Additional Areas of Interest/Clinical Experience:

  • Assessment/Testing
    • ADHD Evaluations, Therapeutic Assessments, & Career Exploration
  • Group Psychotherapy
  • Somatic Therapy
  • Emerging Adults & College Students
  • Family Conflict
  • Eating Concerns, Body Image, & Size
  • Crisis Intervention & Suicidal Thoughts/Self-Harm
  • Undocumented/DACA/Immigration Concerns
  • Intimate Partner Violence/Domestic Violence
  • Consultative Services
  • Bilingual Spanish-Speaking Services

Background

I was born and raised in Los Angeles, CA and moved to Texas during August 2019. Having been socialized to Texan culture, I have adopted the use of “y’all” which has served me well. As a child of immigrant parents from Mexico, I was highly encouraged to pursue a post-secondary education. Although my curiosity for psychology seemed ambiguous and distant, my ambition led me to pursue my Bachelor of Arts in Psychology and Master of Arts in Clinical Psychology at the California State University, Dominguez Hills. Thereafter, I obtained my Doctor of Clinical Psychology at the California School of Professional Psychology at Alliant International University, Los Angeles and completed my APA-Accredited Internship at the Texas State University Counseling Center. My doctoral research has centered on exploring the personal narratives of Mexican American gay men as it relates to the intersection of their sexual identities and enculturation to Latino/x culture. As part of my clinical training, I have provided individual and group psychotherapy as well as assessment, outreach, and crisis intervention at a non-profit agency, school setting, community mental health agency, in-patient/residential facility, out-patient psychiatric facility, and university counseling center.

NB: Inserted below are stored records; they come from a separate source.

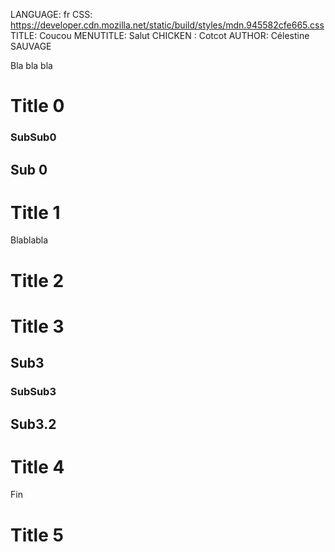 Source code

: 
LANGUAGE: fr
CSS: https://developer.cdn.mozilla.net/static/build/styles/mdn.945582cfe665.css
TITLE: Coucou
MENUTITLE: Salut
CHICKEN : Cotcot
AUTHOR: Célestine SAUVAGE

Bla bla bla
# Title 0
### SubSub0
## Sub 0
# Title 1
Blablabla
# Title 2
# Title 3
## Sub3
### SubSub3
## Sub3.2
# Title 4
Fin
# Title 5
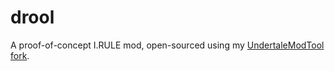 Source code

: # drool
A proof-of-concept I.RULE mod, open-sourced using my [UndertaleModTool fork](https://github.com/Steviegt6/UMTDiffer). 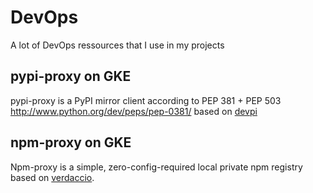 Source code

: # DevOps


A lot of DevOps ressources that I use in my projects

## pypi-proxy on GKE

pypi-proxy is a PyPI mirror client according to PEP 381 + PEP 503 http://www.python.org/dev/peps/pep-0381/ based on [devpi](https://github.com/devpi/devpi)

## npm-proxy on GKE

Npm-proxy is a simple, zero-config-required local private npm registry based on [verdaccio](https://github.com/verdaccio/verdaccio).
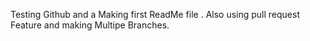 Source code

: Testing Github and a Making first ReadMe file . Also using pull request Feature and making Multipe Branches.

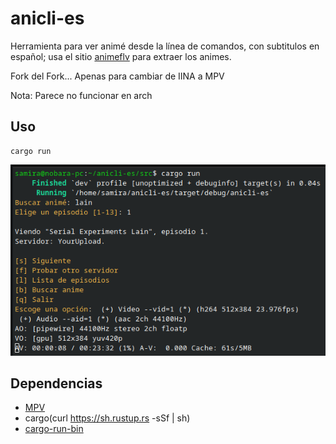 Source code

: # anicli-es

Herramienta para ver animé desde la línea de comandos, con subtitulos en español; usa el sitio [animeflv](https://animeflv.net) para extraer los animes.

Fork del Fork... Apenas para cambiar de IINA a MPV

Nota: Parece no funcionar en arch

## Uso

	cargo run

![](./anicli-es.png)

## Dependencias

* [MPV](https://mpv.io/installation/)
* cargo(curl https://sh.rustup.rs -sSf | sh)
* [cargo-run-bin](https://crates.io/crates/cargo-run-bin)
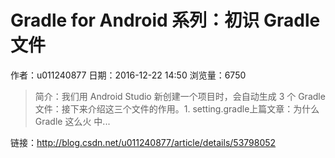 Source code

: # Gradle for Android 系列：初识 Gradle 文件
作者：u011240877
日期：2016-12-22 14:50
浏览量：6750
> 简介：我们用 Android Studio 新创建一个项目时，会自动生成 3 个 Gradle 文件：接下来介绍这三个文件的作用。1. setting.gradle上篇文章：为什么 Gradle 这么火 中...

 链接：http://blog.csdn.net/u011240877/article/details/53798052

Throughout my experience, I have held a strong commitment to cultural humility and social justice advocacy in and outside of the therapy room.

During my leisure time, I enjoy outdoor walking, hiking, listening/dancing to music, cooking/eating (especially Latinx inspired cuisine), reading, consuming podcasts, connecting and socializing with friends/family, spending quality time with my partner, traveling, meditating, and napping/sleeping/relaxing.